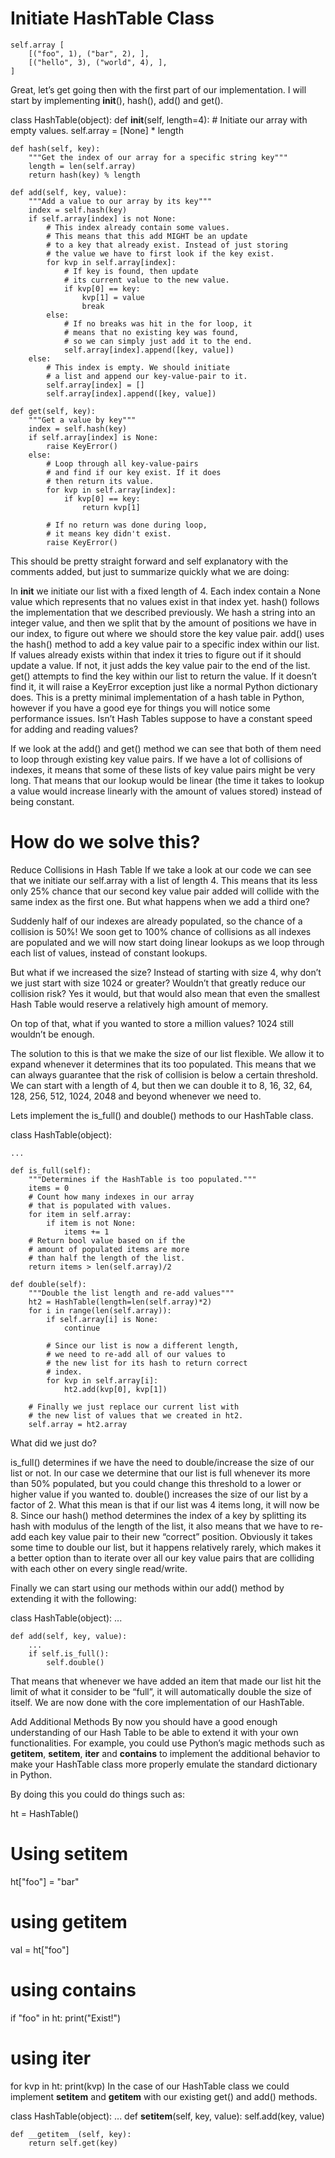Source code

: # Initiate HashTable Class

    self.array [
        [("foo", 1), ("bar", 2), ], 
        [("hello", 3), ("world", 4), ], 
    ]
Great, let’s get going then with the first part of our implementation. I will start by implementing __init__(), hash(), add() and get().

class HashTable(object):
    def __init__(self, length=4):
        # Initiate our array with empty values.
        self.array = [None] * length
    
    def hash(self, key):
        """Get the index of our array for a specific string key"""
        length = len(self.array)
        return hash(key) % length
        
    def add(self, key, value):
        """Add a value to our array by its key"""
        index = self.hash(key)
        if self.array[index] is not None:
            # This index already contain some values.
            # This means that this add MIGHT be an update
            # to a key that already exist. Instead of just storing
            # the value we have to first look if the key exist.
            for kvp in self.array[index]:
                # If key is found, then update
                # its current value to the new value.
                if kvp[0] == key:
                    kvp[1] = value
                    break
            else:
                # If no breaks was hit in the for loop, it 
                # means that no existing key was found, 
                # so we can simply just add it to the end.
                self.array[index].append([key, value])
        else:
            # This index is empty. We should initiate 
            # a list and append our key-value-pair to it.
            self.array[index] = []
            self.array[index].append([key, value])
    
    def get(self, key):
        """Get a value by key"""
        index = self.hash(key)
        if self.array[index] is None:
            raise KeyError()
        else:
            # Loop through all key-value-pairs
            # and find if our key exist. If it does 
            # then return its value.
            for kvp in self.array[index]:
                if kvp[0] == key:
                    return kvp[1]
            
            # If no return was done during loop,
            # it means key didn't exist.
            raise KeyError()
This should be pretty straight forward and self explanatory with the comments added, but just to summarize quickly what we are doing:

In __init__ we initiate our list with a fixed length of 4. Each index contain a None value which represents that no values exist in that index yet.
hash() follows the implementation that we described previously. We hash a string into an integer value, and then we split that by the amount of positions we have in our index, to figure out where we should store the key value pair.
add() uses the hash() method to add a key value pair to a specific index within our list. If values already exists within that index it tries to figure out if it should update a value. If not, it just adds the key value pair to the end of the list.
get() attempts to find the key within our list to return the value. If it doesn’t find it, it will raise a KeyError exception just like a normal Python dictionary does.
This is a pretty minimal implementation of a hash table in Python, however if you have a good eye for things you will notice some performance issues. Isn’t Hash Tables suppose to have a constant speed for adding and reading values?

If we look at the add() and get() method we can see that both of them need to loop through existing key value pairs. If we have a lot of collisions of indexes, it means that some of these lists of key value pairs might be very long. That means that our lookup would be linear (the time it takes to lookup a value would increase linearly with the amount of values stored) instead of being constant.

# How do we solve this?

Reduce Collisions in Hash Table
If we take a look at our code we can see that we initiate our self.array with a list of length 4. This means that its less only 25% chance that our second key value pair added will collide with the same index as the first one. But what happens when we add a third one?

Suddenly half of our indexes are already populated, so the chance of a collision is 50%! We soon get to 100% chance of collisions as all indexes are populated and we will now start doing linear lookups as we loop through each list of values, instead of constant lookups.

But what if we increased the size? Instead of starting with size 4, why don’t we just start with size 1024 or greater? Wouldn’t that greatly reduce our collision risk? Yes it would, but that would also mean that even the smallest Hash Table would reserve a relatively high amount of memory.

On top of that, what if you wanted to store a million values? 1024 still wouldn’t be enough.

The solution to this is that we make the size of our list flexible. We allow it to expand whenever it determines that its too populated. This means that we can always guarantee that the risk of collision is below a certain threshold. We can start with a length of 4, but then we can double it to 8, 16, 32, 64, 128, 256, 512, 1024, 2048 and beyond whenever we need to.

Lets implement the is_full() and double() methods to our HashTable class.

class HashTable(object):
    
    ...
    
    def is_full(self):
        """Determines if the HashTable is too populated."""
        items = 0
        # Count how many indexes in our array
        # that is populated with values.
        for item in self.array:
            if item is not None:
                items += 1
        # Return bool value based on if the 
        # amount of populated items are more 
        # than half the length of the list.
        return items > len(self.array)/2
        
    def double(self):
        """Double the list length and re-add values"""
        ht2 = HashTable(length=len(self.array)*2)
        for i in range(len(self.array)):
            if self.array[i] is None:
                continue
            
            # Since our list is now a different length,
            # we need to re-add all of our values to 
            # the new list for its hash to return correct
            # index.
            for kvp in self.array[i]:
                ht2.add(kvp[0], kvp[1])
        
        # Finally we just replace our current list with 
        # the new list of values that we created in ht2.
        self.array = ht2.array
What did we just do?

is_full() determines if we have the need to double/increase the size of our list or not. In our case we determine that our list is full whenever its more than 50% populated, but you could change this threshold to a lower or higher value if you wanted to.
double() increases the size of our list by a factor of 2. What this mean is that if our list was 4 items long, it will now be 8. Since our hash() method determines the index of a key by splitting its hash with modulus of the length of the list, it also means that we have to re-add each key value pair to their new “correct” position.
Obviously it takes some time to double our list, but it happens relatively rarely, which makes it a better option than to iterate over all our key value pairs that are colliding with each other on every single read/write.

Finally we can start using our methods within our add() method by extending it with the following:

class HashTable(object):
    ...
    
    def add(self, key, value):
        ...
        if self.is_full():
            self.double()
That means that whenever we have added an item that made our list hit the limit of what it consider to be “full”, it will automatically double the size of itself. We are now done with the core implementation of our HashTable.

Add Additional Methods
By now you should have a good enough understanding of our Hash Table to be able to extend it with your own functionalities. For example, you could use Python’s magic methods such as __getitem__, __setitem__, __iter__ and __contains__ to implement the additional behavior to make your HashTable class more properly emulate the standard dictionary in Python.

By doing this you could do things such as:

ht = HashTable()
# Using __setitem__
ht["foo"] = "bar"

# using __getitem__
val = ht["foo"]

# using __contains__
if "foo" in ht:
    print("Exist!")
    
# using __iter__
for kvp in ht:
    print(kvp)
In the case of our HashTable class we could implement __setitem__ and __getitem__ with our existing get() and add() methods.

class HashTable(object):
    ...
    def __setitem__(self, key, value):
        self.add(key, value)
    
    def __getitem__(self, key):
        return self.get(key)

__AIM OF THE TASK__.
Find "get() attempts to" in the entries above and copy that whole line exactly, then each line after it through the line that contains "Reduce Collisions in Hash Table".

__ANSWER TO THIS TASK__.
get() attempts to find the key within our list to return the value. If it doesn’t find it, it will raise a KeyError exception just like a normal Python dictionary does.
This is a pretty minimal implementation of a hash table in Python, however if you have a good eye for things you will notice some performance issues. Isn’t Hash Tables suppose to have a constant speed for adding and reading values?

If we look at the add() and get() method we can see that both of them need to loop through existing key value pairs. If we have a lot of collisions of indexes, it means that some of these lists of key value pairs might be very long. That means that our lookup would be linear (the time it takes to lookup a value would increase linearly with the amount of values stored) instead of being constant.

# How do we solve this?

Reduce Collisions in Hash Table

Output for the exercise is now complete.